The problem:
@jcbadmin’s question made me think about how using subfolders at the remote location could be useful. As the uploaded files have no direct relation to the source folder structure, there is no added value for creating (sub)folders at the backup location.
However, distributing backup files across a set of subfolders could improve Duplicati in one important way.
The default file size of a DBLOCK file is 50 MB. Each DBLOCK file is accompanied with a small DINDEX file. For larger backup sources, this results in a long list of files in a single folder. This has several drawbacks:
- Many files in a single folder could slow down performance if the backend file system is not suitable for many files in one folder.

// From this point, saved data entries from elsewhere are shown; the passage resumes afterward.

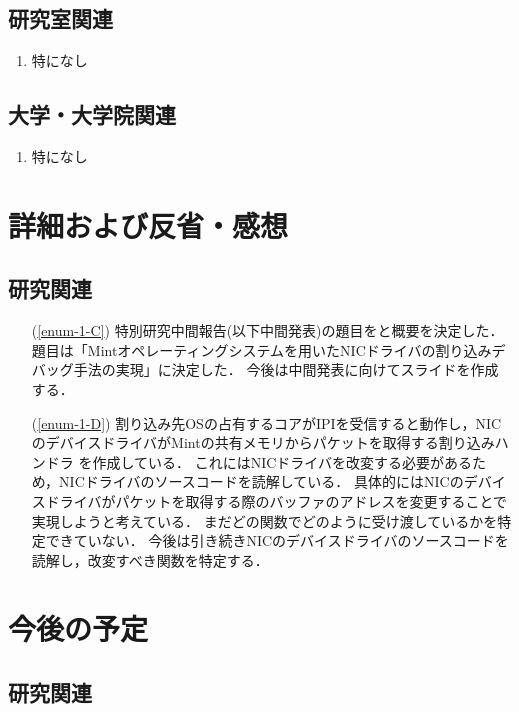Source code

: \documentclass[fleqn, 14pt]{extarticle}
\begin{document}
\subsection{研究室関連}
\label{sec-2-2}
\begin{enumerate}
\item 特になし
\hfill
\end{enumerate}
\subsection{大学・大学院関連}
\label{sec-2-3}

\begin{enumerate}
\item 特になし
\hfill
\label{enum-univ2}
\end{enumerate}





\section{詳細および反省・感想}
\label{sec-3}
\subsection{研究関連}
\label{sec-3-1}

\begin{itemize}
\item[(\ref{enum-1-C})]
特別研究中間報告(以下中間発表)の題目をと概要を決定した．
題目は「Mintオペレーティングシステムを用いたNICドライバの割り込みデバッグ手法の実現」に決定した．
今後は中間発表に向けてスライドを作成する．
\item[(\ref{enum-1-D})]
割り込み先OSの占有するコアがIPIを受信すると動作し，NICのデバイスドライバがMintの共有メモリからパケットを取得する割り込みハンドラ
を作成している．
これにはNICドライバを改変する必要があるため，NICドライバのソースコードを読解している．
具体的にはNICのデバイスドライバがパケットを取得する際のバッファのアドレスを変更することで実現しようと考えている．
まだどの関数でどのように受け渡しているかを特定できていない．
今後は引き続きNICのデバイスドライバのソースコードを読解し，改変すべき関数を特定する．
\end{itemize}

\section{今後の予定}
\label{sec-4}
\subsection{研究関連}
\label{sec-4-1}
\end{document}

- For manual operations, like copying files to other storage media (from/to usb disk for migrating to another storage provider), it’s difficult to split the operation in a number of sub-operations.
- Some storage providers (Microsoft OneDrive, SharePoint) have a limit for the number of files per folder. In OneDrive/SharePoint, you can store up to 5000 files per folder. So with the default volume size, you can backup up to 200 GB per backup job. If the number of remote files exceeds the 5000 limit, the backup fails and it’s not easy to recover from it. Unless you use some hacks, OneDrive and SharePoint are not suitable for larger backups.
That’s too bad, I have 5TB storage quota in my Office 365 OneDrive account. For my backup of video files, I’m forced to use a gigantic 2GB upload volume size.
A possible solution:
According to the documentation, Duplicati requires only these 4 operations for any backend: GET, PUT, LIST, DELETE. The CREATEFOLDER operation is not listed there, but works for almost any backend: Duplicati already can create a folder at the backend (in the Add backup wizard, step 2: if a path does not exist, Duplicati can create it for you).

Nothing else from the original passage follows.